China does not want U.S. dollars, but rather wants their own currency (ultimately backed by Gold) to be an important global player.  They have created alliances around the world to do trade in native currencies instead of the dollar.  We are days away from "full convertibility" – where the Yuan will be exchangeable for any currency.  The Chinese see a day where their Yuan (backed by gold), will be seen as the most stable global currency, and the U.S. politicians will no longer be able to ‘print’ all the dollars they want.

This timetable has been accelerated by the U.S.’s botched coup of the Ukraine, which pushed Russia and China ever closer.  Russia doesn’t trust the U.S. politicians and has been turning its attention toward energy trades – actively making ‘oil for goods’ deals with Iran, Brazil, Turkey, North Korea, etc. 

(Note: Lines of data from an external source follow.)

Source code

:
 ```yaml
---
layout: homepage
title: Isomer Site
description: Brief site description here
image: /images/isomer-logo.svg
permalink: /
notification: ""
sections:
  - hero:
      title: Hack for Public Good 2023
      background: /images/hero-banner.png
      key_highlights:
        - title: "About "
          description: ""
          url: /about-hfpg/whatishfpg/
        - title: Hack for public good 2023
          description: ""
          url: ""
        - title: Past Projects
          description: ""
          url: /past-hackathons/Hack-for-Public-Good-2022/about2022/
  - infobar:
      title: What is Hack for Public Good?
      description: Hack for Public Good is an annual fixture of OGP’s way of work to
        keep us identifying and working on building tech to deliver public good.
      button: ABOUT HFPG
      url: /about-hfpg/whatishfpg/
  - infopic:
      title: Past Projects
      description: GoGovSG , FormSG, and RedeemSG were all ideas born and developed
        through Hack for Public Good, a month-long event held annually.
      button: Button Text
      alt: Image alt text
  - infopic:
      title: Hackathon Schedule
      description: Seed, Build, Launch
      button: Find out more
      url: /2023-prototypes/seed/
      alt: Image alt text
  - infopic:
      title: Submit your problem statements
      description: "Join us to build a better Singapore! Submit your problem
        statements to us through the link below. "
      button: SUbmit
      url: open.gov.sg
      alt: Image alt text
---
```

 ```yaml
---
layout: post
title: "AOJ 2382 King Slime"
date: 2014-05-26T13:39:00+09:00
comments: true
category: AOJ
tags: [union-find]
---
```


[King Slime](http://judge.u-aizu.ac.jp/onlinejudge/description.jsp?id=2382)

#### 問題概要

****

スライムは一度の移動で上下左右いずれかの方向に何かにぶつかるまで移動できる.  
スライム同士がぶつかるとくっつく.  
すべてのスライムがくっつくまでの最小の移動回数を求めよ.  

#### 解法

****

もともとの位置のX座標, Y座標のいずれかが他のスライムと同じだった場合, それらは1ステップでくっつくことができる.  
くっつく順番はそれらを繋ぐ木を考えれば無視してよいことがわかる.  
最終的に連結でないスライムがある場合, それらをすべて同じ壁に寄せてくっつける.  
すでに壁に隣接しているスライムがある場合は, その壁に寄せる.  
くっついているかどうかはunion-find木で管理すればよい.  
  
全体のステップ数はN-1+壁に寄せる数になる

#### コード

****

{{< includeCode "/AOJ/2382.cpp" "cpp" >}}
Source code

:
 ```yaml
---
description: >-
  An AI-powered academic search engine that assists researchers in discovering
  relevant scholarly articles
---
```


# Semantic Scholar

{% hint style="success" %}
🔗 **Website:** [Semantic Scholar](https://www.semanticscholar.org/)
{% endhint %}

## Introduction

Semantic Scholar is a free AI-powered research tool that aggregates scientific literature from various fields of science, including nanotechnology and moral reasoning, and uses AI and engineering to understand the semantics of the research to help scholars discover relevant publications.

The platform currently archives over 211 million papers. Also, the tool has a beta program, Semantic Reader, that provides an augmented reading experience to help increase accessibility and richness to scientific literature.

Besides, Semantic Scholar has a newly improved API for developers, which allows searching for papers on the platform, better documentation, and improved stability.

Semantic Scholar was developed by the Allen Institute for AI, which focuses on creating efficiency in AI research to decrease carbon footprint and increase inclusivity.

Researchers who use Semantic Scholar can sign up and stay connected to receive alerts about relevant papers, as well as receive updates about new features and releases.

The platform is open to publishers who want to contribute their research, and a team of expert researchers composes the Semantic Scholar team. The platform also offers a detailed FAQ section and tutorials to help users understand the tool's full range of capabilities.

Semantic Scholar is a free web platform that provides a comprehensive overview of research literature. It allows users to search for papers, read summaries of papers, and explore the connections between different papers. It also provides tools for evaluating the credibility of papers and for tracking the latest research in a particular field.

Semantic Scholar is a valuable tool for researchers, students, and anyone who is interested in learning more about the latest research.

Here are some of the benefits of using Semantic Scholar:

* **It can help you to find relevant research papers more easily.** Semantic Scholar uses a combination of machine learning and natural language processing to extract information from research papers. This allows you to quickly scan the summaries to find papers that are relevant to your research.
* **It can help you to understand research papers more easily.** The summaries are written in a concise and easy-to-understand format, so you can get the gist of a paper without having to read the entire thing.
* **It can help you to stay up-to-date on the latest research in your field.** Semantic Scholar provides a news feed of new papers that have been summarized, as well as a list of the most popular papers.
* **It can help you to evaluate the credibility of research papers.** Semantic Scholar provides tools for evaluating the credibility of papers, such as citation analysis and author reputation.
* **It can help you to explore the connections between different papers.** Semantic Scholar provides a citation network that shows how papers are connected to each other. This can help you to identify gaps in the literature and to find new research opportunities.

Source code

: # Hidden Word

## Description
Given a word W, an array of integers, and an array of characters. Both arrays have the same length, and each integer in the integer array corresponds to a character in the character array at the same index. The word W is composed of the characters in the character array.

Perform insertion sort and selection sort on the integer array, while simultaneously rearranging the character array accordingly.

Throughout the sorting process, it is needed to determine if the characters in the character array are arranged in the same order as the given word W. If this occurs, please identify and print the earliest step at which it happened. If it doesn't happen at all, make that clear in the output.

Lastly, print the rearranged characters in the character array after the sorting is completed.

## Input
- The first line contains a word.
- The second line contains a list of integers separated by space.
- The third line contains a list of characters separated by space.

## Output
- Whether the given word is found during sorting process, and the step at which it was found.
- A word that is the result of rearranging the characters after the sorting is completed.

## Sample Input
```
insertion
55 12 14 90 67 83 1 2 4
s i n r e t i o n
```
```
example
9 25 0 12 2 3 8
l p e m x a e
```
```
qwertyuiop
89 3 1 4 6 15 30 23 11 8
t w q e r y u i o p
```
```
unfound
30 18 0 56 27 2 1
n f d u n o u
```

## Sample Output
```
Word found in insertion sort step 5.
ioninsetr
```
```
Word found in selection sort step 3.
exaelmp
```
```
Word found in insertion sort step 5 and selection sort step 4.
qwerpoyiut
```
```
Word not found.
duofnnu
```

Bottom line, the nations of the world that produce hard-assets like oil, coal, copper, etc. are tired of having to deal with a depreciating currency such as the U.S. dollar.  They're tired of exchange rates that fluctuate daily because the global currency isn't fixed to something solid like Gold.  They're smart.  They want to ‘peg’ a currency to Gold and set a price that their currency will ALWAYS be worth.  

I think that in May 2014, Russia will announce a sweeping deal with China concerning supplying them with enormous amounts of natural gas and even oil.  I also think that we will hear that China has set up stronger alliances, with the oil-producing nations – and will begin to abandon the U.S. dollar completely.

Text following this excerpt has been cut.